Rethink your lunch containers.
Don’t stop at subbing out brown paper bags for a lunchbox; replace your plastic resealable bags. There are now large selections of steel containers, mason jars, bento boxes, and alternative reusable wrap mats available for purchase that you can use in place of plastic bags and tupperware.
Shy away from the individually packaged snacks, and instead buy or bake items in bulk. Not only do homemade baked goods reduce packaging, but they also tend to be healthier and tastier.
Short on time in the mornings?
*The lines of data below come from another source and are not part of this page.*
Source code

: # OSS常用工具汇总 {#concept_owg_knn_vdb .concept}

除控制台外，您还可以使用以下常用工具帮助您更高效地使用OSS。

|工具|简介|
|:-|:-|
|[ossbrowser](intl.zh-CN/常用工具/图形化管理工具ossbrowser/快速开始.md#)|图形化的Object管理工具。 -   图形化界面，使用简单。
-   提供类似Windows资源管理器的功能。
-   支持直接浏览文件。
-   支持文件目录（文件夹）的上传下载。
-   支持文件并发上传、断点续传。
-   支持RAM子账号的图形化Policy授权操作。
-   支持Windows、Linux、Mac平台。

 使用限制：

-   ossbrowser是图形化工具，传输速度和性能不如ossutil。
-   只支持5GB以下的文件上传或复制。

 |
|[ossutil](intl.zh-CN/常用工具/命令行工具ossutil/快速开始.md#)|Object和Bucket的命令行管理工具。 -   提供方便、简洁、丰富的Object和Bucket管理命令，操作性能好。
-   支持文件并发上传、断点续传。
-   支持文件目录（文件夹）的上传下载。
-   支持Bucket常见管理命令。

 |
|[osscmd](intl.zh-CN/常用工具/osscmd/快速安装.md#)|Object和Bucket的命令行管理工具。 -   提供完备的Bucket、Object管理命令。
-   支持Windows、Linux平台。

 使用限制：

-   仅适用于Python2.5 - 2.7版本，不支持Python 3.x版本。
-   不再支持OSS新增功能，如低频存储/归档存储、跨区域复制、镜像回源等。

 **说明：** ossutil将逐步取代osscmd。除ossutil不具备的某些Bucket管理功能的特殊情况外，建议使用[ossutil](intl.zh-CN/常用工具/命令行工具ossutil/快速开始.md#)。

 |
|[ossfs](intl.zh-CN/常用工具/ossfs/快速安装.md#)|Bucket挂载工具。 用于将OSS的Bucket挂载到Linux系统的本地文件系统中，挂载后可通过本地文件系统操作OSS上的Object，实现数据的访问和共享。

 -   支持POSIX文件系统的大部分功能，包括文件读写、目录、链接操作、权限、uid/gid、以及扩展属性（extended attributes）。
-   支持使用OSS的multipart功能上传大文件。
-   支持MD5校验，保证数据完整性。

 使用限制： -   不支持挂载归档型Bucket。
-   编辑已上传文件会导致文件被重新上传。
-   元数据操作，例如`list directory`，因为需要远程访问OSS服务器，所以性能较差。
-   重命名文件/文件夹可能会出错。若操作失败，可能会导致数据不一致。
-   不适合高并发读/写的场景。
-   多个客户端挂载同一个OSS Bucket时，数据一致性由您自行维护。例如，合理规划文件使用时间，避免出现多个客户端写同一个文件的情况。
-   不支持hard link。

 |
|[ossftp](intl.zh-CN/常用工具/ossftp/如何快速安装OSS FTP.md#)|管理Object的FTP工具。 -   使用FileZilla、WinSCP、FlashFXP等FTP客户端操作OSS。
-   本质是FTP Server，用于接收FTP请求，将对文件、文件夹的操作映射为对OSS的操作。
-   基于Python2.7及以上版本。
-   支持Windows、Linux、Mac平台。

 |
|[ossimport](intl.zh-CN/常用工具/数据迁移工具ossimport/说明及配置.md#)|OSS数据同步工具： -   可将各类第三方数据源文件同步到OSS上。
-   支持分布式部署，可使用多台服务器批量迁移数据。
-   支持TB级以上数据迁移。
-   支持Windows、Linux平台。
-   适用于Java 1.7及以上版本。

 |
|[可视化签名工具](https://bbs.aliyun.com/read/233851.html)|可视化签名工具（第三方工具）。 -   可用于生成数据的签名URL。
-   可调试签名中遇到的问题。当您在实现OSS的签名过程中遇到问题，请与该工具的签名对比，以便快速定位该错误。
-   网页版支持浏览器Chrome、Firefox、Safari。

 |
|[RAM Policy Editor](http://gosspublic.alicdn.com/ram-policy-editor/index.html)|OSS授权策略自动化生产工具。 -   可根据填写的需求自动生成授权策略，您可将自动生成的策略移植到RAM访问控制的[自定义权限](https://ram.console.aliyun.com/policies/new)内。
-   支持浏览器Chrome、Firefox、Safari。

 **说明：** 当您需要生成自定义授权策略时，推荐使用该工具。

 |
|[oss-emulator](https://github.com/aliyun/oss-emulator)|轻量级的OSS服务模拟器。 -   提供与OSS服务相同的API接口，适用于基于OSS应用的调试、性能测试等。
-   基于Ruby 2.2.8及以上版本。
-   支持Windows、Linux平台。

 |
Think about getting a week’s supply of containers and prepping for lunches as much as possible during the weekend.
Rethink the contents.
It doesn’t matter how sustainable a lunch is if it goes uneaten. If you’re making lunch for someone else, take note of what comes back home in the lunchbox, and talk to that person about what they do and do not like. Experiment and play around with the amount and type of food to figure out a balanced combination.
When selecting lunch options, remember to shop locally and seasonally. Go to your local farmer’s market and build lunches around the items. Select vegan and organic options to reduce the environmental impact your food makes.
Here are some quick and easy vegan lunch ideas for a more sustainable lunch:
*Nut Butter and Banana Sandwiches (substitute the banana for pumpkin or apple butter for a different take on a classic sandwich)
*Cold Pasta Salad (pesto and vegetables)
*Avocado and Hummus Sandwich with lettuce and tomato
*Buddha Bowl (Grains, vegetables and beans)
*Hummus and Crackers
*Homemade Trail Mix (nuts, pretzels, dried fruit and chocolate chips)
*Homemade Baked Goods
*Raw Fruit and Vegetables
Take these tips and enjoy a fresh start with a fresh lunch this September!